(Stored data entries)
------------------------------------------------------------------------

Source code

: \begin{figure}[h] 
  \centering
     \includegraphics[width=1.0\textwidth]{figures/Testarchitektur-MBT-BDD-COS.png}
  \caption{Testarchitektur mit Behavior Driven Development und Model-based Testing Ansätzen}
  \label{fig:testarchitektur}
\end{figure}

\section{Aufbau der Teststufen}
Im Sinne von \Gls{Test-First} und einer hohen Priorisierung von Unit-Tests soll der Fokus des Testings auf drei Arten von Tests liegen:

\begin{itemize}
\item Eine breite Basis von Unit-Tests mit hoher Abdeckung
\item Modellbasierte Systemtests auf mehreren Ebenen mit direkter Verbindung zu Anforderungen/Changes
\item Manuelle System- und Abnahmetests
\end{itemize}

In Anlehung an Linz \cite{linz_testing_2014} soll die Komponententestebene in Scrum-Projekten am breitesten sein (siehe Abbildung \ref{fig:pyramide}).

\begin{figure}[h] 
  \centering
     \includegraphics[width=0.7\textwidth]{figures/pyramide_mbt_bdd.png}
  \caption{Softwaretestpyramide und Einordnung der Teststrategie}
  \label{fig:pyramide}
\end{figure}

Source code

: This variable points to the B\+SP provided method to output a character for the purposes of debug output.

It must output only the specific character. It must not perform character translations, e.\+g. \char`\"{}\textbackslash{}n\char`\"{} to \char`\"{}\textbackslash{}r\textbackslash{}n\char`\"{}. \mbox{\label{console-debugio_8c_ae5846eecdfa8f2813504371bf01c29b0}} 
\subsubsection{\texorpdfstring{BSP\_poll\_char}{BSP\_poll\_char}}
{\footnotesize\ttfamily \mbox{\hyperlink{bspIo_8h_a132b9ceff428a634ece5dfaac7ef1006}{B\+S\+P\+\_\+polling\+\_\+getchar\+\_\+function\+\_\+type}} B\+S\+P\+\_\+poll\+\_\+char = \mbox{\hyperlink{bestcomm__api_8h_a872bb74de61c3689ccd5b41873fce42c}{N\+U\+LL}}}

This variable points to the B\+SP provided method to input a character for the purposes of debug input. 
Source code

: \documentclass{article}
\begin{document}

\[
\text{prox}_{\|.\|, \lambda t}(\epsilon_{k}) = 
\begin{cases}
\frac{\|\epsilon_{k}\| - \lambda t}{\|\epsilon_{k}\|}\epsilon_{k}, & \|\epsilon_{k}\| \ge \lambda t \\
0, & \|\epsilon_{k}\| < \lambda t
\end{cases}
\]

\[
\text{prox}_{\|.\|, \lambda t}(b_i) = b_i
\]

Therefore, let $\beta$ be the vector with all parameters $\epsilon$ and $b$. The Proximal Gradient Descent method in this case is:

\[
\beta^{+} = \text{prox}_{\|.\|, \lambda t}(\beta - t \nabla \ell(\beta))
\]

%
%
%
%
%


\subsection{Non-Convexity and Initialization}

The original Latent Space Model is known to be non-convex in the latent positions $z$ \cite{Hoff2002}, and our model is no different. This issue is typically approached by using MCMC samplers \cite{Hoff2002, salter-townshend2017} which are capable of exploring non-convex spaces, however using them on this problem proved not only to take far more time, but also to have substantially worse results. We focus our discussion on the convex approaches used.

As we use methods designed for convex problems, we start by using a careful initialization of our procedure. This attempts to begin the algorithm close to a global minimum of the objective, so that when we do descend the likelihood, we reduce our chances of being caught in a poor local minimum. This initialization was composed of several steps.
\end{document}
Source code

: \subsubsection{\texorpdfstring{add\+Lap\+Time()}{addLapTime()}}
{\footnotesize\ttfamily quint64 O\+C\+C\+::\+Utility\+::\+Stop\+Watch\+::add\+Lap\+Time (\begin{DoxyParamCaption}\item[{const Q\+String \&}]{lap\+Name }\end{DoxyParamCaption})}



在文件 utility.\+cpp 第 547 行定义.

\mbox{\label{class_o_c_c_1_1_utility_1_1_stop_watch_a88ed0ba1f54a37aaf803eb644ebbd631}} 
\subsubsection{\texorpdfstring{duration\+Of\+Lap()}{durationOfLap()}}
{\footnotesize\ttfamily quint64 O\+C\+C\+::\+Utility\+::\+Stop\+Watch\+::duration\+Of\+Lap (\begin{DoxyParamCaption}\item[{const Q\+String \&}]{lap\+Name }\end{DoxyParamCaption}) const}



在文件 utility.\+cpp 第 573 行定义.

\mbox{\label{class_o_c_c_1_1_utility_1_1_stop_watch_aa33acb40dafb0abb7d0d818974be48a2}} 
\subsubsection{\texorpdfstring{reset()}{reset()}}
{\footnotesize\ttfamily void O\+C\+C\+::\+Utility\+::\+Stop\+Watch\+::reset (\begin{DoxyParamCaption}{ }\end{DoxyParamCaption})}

------------------------------------------------------------------------

**Activity:** Check each line in the entries above for the string "includegraphics", then give the number of matching lines alone.

**Task response:** 2